03-25-2026, 10:07 AM
(03-24-2026, 10:41 PM)DavidCroquet wrote:(03-24-2026, 09:15 PM)BIONIC wrote:pauljeremiah, post: 152984755, member: 19852 wrote:Imagine the screaming outrage if this article were about women.
Imagine a critic writing, with a straight face, that one of a franchise's "sincere pleasures" is watching "beautiful women get hurt." Imagine them lingering over their bodies, their injuries, their helplessness, their sounds, their animations, their vulnerability, then dressing it up in the dead language of media theory so it sounds respectable. It would be torn to shreds, and rightly so. People would call it creepy, fetishistic, and pathetic.
But swap in men, and suddenly it is meant to pass for insight.
That is the real joke here. Not that the article notices horror has bodies in it, or that Resident Evil is interested in injury, mutation, and physical peril. Anyone with eyes could tell you that. The joke is that it mistakes its own thirsty projection for serious criticism. It takes a series built on body horror, contamination, dread, and survival, then reduces it to "what if getting mauled was sexy though?" That is not analysis. That is a kink wearing a lanyard.
The whole thing collapses under the most basic test imaginable: replace men with women. If the headline, framing, and tone would instantly sound sleazy and indefensible with female characters, then they are sleazy and indefensible here, too. Equality does not mean inventing new excuses for objectification because the target happens to be male. A double standard does not become sophisticated just because someone writes "homoerotic" and "permeability" a few times.
What makes it worse is the smugness.
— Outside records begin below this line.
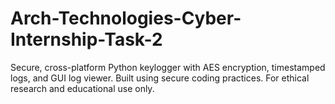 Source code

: # Arch-Technologies-Cyber-Internship-Task-2
Secure, cross-platform Python keylogger with AES encryption, timestamped logs, and GUI log viewer. Built using secure coding practices. For ethical research and educational use only.
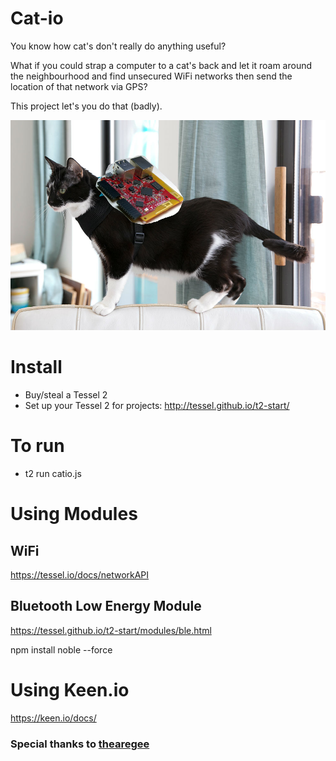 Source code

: # Cat-io

You know how cat's don't really do anything useful?

What if you could strap a computer to a cat's back and let it roam around the neighbourhood and find unsecured WiFi networks then send the location of that network via GPS?

This project let's you do that (badly).

![alt tag](https://raw.githubusercontent.com/whiteswift/cat-io/master/assets/wallpaper.jpg)

# Install

- Buy/steal a Tessel 2
- Set up your Tessel 2 for projects: http://tessel.github.io/t2-start/

# To run

- t2 run catio.js

# Using Modules

## WiFi

https://tessel.io/docs/networkAPI

## Bluetooth Low Energy Module

https://tessel.github.io/t2-start/modules/ble.html

npm install noble --force

# Using Keen.io

https://keen.io/docs/

### Special thanks to [thearegee](https://github.com/thearegee)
There is this exhausting modern-critic habit of treating the most obvious projection in the world as though it were a buried truth the rest of us were too unsophisticated to notice. Leon Kennedy, being an attractive character, is not a revelation. Horror mixing fear, gore, desire, and vulnerability is not a revelation. But deciding that Resident Evil is fundamentally about the pleasure of watching beautiful men suffer says far more about the writer's own fixation than it does about the games.
At a certain point, the article stops analysing the gaze and becomes the gaze itself. It is not critiquing objectification. It indulges in it, then congratulates itself for being clever enough to notice what it is doing. That is what makes it so irritating. It wants the thrill of voyeurism and the moral prestige of criticism at the same time.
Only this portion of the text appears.